By the 1920's, the sunken garden was attracting 50,000 visitors a year and had
expanded to include a Japanese and an Italian garden, celebrating the Butcharts'
world
travels. Today, Butchart Gardens remains a family-run business, drawing
over 1 million visitors every year from all points of the globe. A full-time staff of 50 gardeners tend to over 1
million plants of 700 different species, which are strategically planted to assure continuous
year-round blooms
throughout the gardens.
We wandered in the garden for an hour and a half or so before returning
to Victoria. Eric, a Victoria-based Backroads guide (not the same Eric
that was on our tour), had offered to take
us on a walking tour of Victoria Harbour, so we grabbed a quick sandwich at the
deli and
started walking. Victoria is a very unique city, a city which blends the
Old World with the New like none other. A large part of its character is
due to the fact that it is the oldest major west coast city never to have been
destroyed by earthquake or fire, so many of Victoria's
original European-style buildings are still standing. Until the railroads bypassed it in
the late 19th Century, terminating instead at the mainland city of Vancouver,
Victoria was the center of commerce for British Columbia, a thriving port, and
the capital of the newly-established province. While Victoria remains the
capital of BC, its status as an industrial city has given way largely to a
tourist-based economy, spurred on by its relatively mild climate. The
temperature in Victoria rarely dips below 25 (deg. F) in the winter (that's mild
for Canada -- trust me), it rarely exceeds 85 (deg F) in the summer, and the
average yearly precipitation is about the same as in Santa Barbara, California.
Our tour began on the far western edge of the harbour at the site of the
historic Fort Victoria and Bastion Square, where can be seen the only remnants
of the original fort that was dismantled in 1864. We continued on through
the alleys to Market Square and to Chinatown. Victoria's Chinatown was the first in Canada,
the second in the world, and until the 1940's, it boasted the largest Chinese
population of any city in Canada.
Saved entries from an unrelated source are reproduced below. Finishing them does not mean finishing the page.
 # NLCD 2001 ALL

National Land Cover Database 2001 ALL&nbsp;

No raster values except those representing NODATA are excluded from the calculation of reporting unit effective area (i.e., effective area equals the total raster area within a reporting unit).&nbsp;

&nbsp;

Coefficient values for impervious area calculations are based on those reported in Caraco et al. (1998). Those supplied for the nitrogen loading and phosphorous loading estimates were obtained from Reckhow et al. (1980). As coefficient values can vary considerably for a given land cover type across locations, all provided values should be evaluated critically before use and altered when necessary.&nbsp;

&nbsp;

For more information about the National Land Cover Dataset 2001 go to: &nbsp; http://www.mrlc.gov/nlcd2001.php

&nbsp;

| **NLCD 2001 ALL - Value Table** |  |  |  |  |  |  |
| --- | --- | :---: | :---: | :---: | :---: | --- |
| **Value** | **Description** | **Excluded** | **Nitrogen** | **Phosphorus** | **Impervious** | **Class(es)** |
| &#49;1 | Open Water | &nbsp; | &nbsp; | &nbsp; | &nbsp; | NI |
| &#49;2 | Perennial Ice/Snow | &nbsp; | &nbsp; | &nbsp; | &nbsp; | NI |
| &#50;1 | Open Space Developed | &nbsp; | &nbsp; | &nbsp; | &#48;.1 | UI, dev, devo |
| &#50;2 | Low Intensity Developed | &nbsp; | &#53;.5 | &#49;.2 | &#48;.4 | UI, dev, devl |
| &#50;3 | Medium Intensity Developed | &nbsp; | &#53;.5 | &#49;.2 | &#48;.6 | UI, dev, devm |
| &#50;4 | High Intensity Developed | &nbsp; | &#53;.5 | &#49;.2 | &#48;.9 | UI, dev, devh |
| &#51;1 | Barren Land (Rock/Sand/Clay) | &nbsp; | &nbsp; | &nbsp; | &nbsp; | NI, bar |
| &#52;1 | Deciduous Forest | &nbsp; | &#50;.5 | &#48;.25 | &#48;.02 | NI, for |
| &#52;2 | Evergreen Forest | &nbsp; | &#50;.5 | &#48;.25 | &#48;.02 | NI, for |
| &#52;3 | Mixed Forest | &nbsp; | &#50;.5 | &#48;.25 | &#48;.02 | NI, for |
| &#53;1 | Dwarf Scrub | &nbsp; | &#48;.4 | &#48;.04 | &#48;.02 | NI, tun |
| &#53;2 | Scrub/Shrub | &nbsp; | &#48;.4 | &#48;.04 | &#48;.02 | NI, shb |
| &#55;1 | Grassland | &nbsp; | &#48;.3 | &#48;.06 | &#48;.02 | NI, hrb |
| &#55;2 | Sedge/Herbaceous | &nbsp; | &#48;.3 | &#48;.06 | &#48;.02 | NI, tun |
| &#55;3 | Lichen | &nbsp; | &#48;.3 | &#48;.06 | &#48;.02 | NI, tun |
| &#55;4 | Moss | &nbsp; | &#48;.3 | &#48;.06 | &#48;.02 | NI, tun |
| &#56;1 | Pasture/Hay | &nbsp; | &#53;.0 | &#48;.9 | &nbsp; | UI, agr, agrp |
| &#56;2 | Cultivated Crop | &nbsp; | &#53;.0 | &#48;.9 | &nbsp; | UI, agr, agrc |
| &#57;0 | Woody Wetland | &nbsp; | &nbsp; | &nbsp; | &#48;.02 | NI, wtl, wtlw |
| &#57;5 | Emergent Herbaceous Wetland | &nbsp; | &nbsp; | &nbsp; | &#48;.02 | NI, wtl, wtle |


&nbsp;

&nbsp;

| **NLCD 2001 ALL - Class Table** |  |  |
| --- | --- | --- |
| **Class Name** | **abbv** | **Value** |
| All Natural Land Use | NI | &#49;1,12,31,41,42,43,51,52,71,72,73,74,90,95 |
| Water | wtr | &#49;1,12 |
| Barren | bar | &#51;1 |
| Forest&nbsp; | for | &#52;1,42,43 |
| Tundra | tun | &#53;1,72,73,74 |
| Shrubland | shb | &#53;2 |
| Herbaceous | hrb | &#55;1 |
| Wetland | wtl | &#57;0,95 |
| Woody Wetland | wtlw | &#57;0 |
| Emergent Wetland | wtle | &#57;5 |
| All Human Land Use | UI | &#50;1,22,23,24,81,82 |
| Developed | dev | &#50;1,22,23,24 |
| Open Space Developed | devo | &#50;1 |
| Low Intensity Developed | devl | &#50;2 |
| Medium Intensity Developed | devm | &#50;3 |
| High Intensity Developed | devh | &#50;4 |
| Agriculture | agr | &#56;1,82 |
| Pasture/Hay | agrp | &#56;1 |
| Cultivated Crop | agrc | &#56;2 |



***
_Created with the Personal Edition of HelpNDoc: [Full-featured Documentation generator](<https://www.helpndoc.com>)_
Many of these immigrants were
drawn to Vancouver Island in the mid 19th Century by the Gold Rush and, later,
by the ready availability of jobs from the newly-opened Nanaimo coal mines to
the north and from the building of the Canadian Pacific Railway. After the
completion of the CPR, however, the Canadian government attempted to curb the
influx of Chinese
nationals by imposing a "head tax" of $50 for each one that stepped
off the boat.
By the turn of the century, this tax had increased to $500 per immigrant (the
equivalent of two years' salary), and Canadian citizenship was being denied to
Chinese settlers altogether. In 1923, the government went one step farther,
excluding almost all Chinese immigration into Canada. This left
many wives and children effectively orphaned back in the old country. The
Chinese settlers in Victoria formed a very closed society to defend against this
discrimination, and this can still be seen in the narrow streets (the ends of
which could easily be cordoned off and defended from law enforcement) and in the
eccentric design of the buildings. During the Head Tax days, it was not
uncommon for apartments to have hidden, windowless levels where many immigrant
families would live just out of view of the law.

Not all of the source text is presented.